**What to work on**
Skip the pictures. Transcribe the rest of the data below without changing a word.

=== Section Start ===

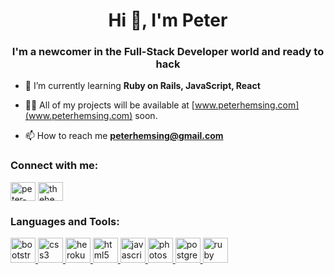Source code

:<h1 align="center">Hi 👋, I'm Peter</h1>
<h3 align="center">I'm a newcomer in the Full-Stack Developer world and ready to hack</h3>

- 🌱 I’m currently learning **Ruby on Rails, JavaScript, React**

- 👨‍💻 All of my projects will be available at [www.peterhemsing.com](www.peterhemsing.com) soon.

- 📫 How to reach me **peterhemsing@gmail.com**

<h3 align="left">Connect with me:</h3>
<p align="left">
<a href="https://linkedin.com/in/peter hemsing" target="blank"><img align="center" src="https://cdn.jsdelivr.net/npm/simple-icons@3.0.1/icons/linkedin.svg" alt="peter-hemsing" height="30" width="40" /></a>
<a href="https://instagram.com/thehem_sing" target="blank"><img align="center" src="https://cdn.jsdelivr.net/npm/simple-icons@3.0.1/icons/instagram.svg" alt="thehem_sing" height="30" width="40" /></a>
</p>

<h3 align="left">Languages and Tools:</h3>
<p align="left"> <a href="https://getbootstrap.com" target="_blank"> <img src="https://devicons.github.io/devicon/devicon.git/icons/bootstrap/bootstrap-plain.svg" alt="bootstrap" width="40" height="40"/> </a> <a href="https://www.w3schools.com/css/" target="_blank"> <img src="https://devicons.github.io/devicon/devicon.git/icons/css3/css3-original-wordmark.svg" alt="css3" width="40" height="40"/> </a> <a href="https://heroku.com" target="_blank"> <img src="https://www.vectorlogo.zone/logos/heroku/heroku-icon.svg" alt="heroku" width="40" height="40"/> </a> <a href="https://www.w3.org/html/" target="_blank"> <img src="https://devicons.github.io/devicon/devicon.git/icons/html5/html5-original-wordmark.svg" alt="html5" width="40" height="40"/> </a> <a href="https://developer.mozilla.org/en-US/docs/Web/JavaScript" target="_blank"> <img src="https://devicons.github.io/devicon/devicon.git/icons/javascript/javascript-original.svg" alt="javascript" width="40" height="40"/> </a> <a href="https://www.photoshop.com/en" target="_blank"> <img src="https://devicons.github.io/devicon/devicon.git/icons/photoshop/photoshop-plain.svg" alt="photoshop" width="40" height="40"/> </a> <a href="https://www.postgresql.org" target="_blank"> <img src="https://devicons.github.io/devicon/devicon.git/icons/postgresql/postgresql-original-wordmark.svg" alt="postgresql" width="40" height="40"/> </a> <a href="https://www.ruby-lang.org/en/" target="_blank"> <img src="https://devicons.github.io/devicon/devicon.git/icons/ruby/ruby-original-wordmark.svg" alt="ruby" width="40" height="40"/> </a> </p>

=== Section End ===

**Response to the exercise**
Source code

:<h1 align="center">Hi 👋, I'm Peter</h1>
<h3 align="center">I'm a newcomer in the Full-Stack Developer world and ready to hack</h3>

- 🌱 I’m currently learning **Ruby on Rails, JavaScript, React**

- 👨‍💻 All of my projects will be available at [www.peterhemsing.com](www.peterhemsing.com) soon.

- 📫 How to reach me **peterhemsing@gmail.com**

<h3 align="left">Connect with me:</h3>
<p align="left">
<a href="https://linkedin.com/in/peter hemsing" target="blank"><img align="center" src="https://cdn.jsdelivr.net/npm/simple-icons@3.0.1/icons/linkedin.svg" alt="peter-hemsing" height="30" width="40" /></a>
<a href="https://instagram.com/thehem_sing" target="blank"><img align="center" src="https://cdn.jsdelivr.net/npm/simple-icons@3.0.1/icons/instagram.svg" alt="thehem_sing" height="30" width="40" /></a>
</p>

<h3 align="left">Languages and Tools:</h3>
<p align="left"> <a href="https://getbootstrap.com" target="_blank"> <img src="https://devicons.github.io/devicon/devicon.git/icons/bootstrap/bootstrap-plain.svg" alt="bootstrap" width="40" height="40"/> </a> <a href="https://www.w3schools.com/css/" target="_blank"> <img src="https://devicons.github.io/devicon/devicon.git/icons/css3/css3-original-wordmark.svg" alt="css3" width="40" height="40"/> </a> <a href="https://heroku.com" target="_blank"> <img src="https://www.vectorlogo.zone/logos/heroku/heroku-icon.svg" alt="heroku" width="40" height="40"/> </a> <a href="https://www.w3.org/html/" target="_blank"> <img src="https://devicons.github.io/devicon/devicon.git/icons/html5/html5-original-wordmark.svg" alt="html5" width="40" height="40"/> </a> <a href="https://developer.mozilla.org/en-US/docs/Web/JavaScript" target="_blank"> <img src="https://devicons.github.io/devicon/devicon.git/icons/javascript/javascript-original.svg" alt="javascript" width="40" height="40"/> </a> <a href="https://www.photoshop.com/en" target="_blank"> <img src="https://devicons.github.io/devicon/devicon.git/icons/photoshop/photoshop-plain.svg" alt="photoshop" width="40" height="40"/> </a> <a href="https://www.postgresql.org" target="_blank"> <img src="https://devicons.github.io/devicon/devicon.git/icons/postgresql/postgresql-original-wordmark.svg" alt="postgresql" width="40" height="40"/> </a> <a href="https://www.ruby-lang.org/en/" target="_blank"> <img src="https://devicons.github.io/devicon/devicon.git/icons/ruby/ruby-original-wordmark.svg" alt="ruby" width="40" height="40"/> </a> </p>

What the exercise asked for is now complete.